At the Earth's Core is a 1914 fantasy novel by American writer Edgar Rice Burroughs, the first in his series about the fictional "Hollow Earth" land of Pellucidar. It first appeared as a four-part serial in All-Story Weekly from April 4 to 25, 1914. It was first published in book form in hardcover by A. C. McClurg in July, 1922.

==Plot summary==
The author relates how, traveling in the Sahara desert, he has encountered a remarkable vehicle and its pilot, David Innes, a man with a remarkable story to tell.

David Innes is a mining heir who finances the experimental "iron mole," an excavating vehicle designed by his elderly inventor friend Abner Perry. In a test run, they discover the vehicle cannot be turned, and it burrows 500 miles into the Earth's crust, emerging into the unknown interior world of Pellucidar. In Burroughs' concept, the Earth is a hollow shell with Pellucidar as the internal surface of that shell.

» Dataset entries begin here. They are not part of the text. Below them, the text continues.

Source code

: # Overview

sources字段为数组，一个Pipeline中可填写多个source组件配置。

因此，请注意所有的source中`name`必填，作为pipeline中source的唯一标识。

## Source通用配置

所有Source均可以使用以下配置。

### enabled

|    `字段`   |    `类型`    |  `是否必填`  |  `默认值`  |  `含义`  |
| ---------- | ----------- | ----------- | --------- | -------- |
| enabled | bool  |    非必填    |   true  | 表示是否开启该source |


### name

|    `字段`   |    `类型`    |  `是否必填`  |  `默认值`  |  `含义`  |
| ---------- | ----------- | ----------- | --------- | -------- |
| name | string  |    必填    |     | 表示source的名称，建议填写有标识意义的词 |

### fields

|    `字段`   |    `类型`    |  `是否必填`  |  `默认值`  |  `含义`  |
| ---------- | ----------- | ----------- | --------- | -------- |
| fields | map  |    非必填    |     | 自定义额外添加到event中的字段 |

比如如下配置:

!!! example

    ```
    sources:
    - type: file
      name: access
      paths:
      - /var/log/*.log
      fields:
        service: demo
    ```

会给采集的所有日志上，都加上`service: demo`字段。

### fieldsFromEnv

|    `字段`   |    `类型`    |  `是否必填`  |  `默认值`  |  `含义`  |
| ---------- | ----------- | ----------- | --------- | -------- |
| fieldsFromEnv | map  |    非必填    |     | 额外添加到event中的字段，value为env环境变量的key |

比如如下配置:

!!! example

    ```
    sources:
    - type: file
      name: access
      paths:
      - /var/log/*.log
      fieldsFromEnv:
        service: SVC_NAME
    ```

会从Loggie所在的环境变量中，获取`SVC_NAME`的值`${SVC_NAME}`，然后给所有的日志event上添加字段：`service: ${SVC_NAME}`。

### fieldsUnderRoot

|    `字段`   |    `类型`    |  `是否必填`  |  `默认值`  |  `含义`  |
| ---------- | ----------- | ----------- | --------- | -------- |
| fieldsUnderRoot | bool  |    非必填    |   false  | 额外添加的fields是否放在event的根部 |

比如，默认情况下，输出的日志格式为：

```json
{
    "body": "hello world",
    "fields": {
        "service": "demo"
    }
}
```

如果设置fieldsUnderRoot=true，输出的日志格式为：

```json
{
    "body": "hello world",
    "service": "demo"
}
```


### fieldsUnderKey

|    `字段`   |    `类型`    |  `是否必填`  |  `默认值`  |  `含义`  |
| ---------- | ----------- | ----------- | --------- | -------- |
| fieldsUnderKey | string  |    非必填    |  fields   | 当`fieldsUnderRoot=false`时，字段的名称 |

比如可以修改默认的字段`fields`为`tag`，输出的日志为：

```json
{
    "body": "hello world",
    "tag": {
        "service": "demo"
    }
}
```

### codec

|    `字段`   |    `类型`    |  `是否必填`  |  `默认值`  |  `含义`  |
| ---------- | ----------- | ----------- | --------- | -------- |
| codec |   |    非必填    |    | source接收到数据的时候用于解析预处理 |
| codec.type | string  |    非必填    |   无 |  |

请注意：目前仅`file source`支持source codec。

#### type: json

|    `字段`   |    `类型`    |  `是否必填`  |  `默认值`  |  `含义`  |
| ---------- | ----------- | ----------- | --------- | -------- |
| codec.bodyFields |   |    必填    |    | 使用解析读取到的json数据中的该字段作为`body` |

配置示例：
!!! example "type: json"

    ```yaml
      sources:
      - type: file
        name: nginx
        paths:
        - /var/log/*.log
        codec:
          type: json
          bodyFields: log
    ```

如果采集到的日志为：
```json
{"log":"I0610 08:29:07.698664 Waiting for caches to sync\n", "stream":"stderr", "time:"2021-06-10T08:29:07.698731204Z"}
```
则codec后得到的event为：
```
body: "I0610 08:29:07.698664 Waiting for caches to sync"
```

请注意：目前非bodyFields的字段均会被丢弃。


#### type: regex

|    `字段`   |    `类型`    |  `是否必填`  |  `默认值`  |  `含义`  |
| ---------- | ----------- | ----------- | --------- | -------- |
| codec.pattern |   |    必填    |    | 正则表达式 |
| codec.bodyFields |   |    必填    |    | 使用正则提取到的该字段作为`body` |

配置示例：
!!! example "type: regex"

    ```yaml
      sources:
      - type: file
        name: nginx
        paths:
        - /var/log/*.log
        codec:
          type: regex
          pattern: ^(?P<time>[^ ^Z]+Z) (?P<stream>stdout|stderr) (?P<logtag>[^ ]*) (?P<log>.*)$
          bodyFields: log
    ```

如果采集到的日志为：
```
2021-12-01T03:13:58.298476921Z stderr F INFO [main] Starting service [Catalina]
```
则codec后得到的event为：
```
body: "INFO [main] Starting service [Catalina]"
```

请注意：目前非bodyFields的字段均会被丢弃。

Pellucidar is inhabited by prehistoric creatures of all geological eras, and dominated by the Mahars, a species of large, Rhamphorhynchus-like pterosaur both intelligent and civilized, but which enslaves and preys on the local Stone Age humans. Innes and Perry are captured by the Mahars' gorilla-like Sagoth servants and taken with other human captives to the chief Mahar city of Phutra. Among their fellow captives are the brave Ghak, the Hairy One, from the country of Sari, the shifty Hooja the Sly One and the lovely Dian the Beautiful of Amoz.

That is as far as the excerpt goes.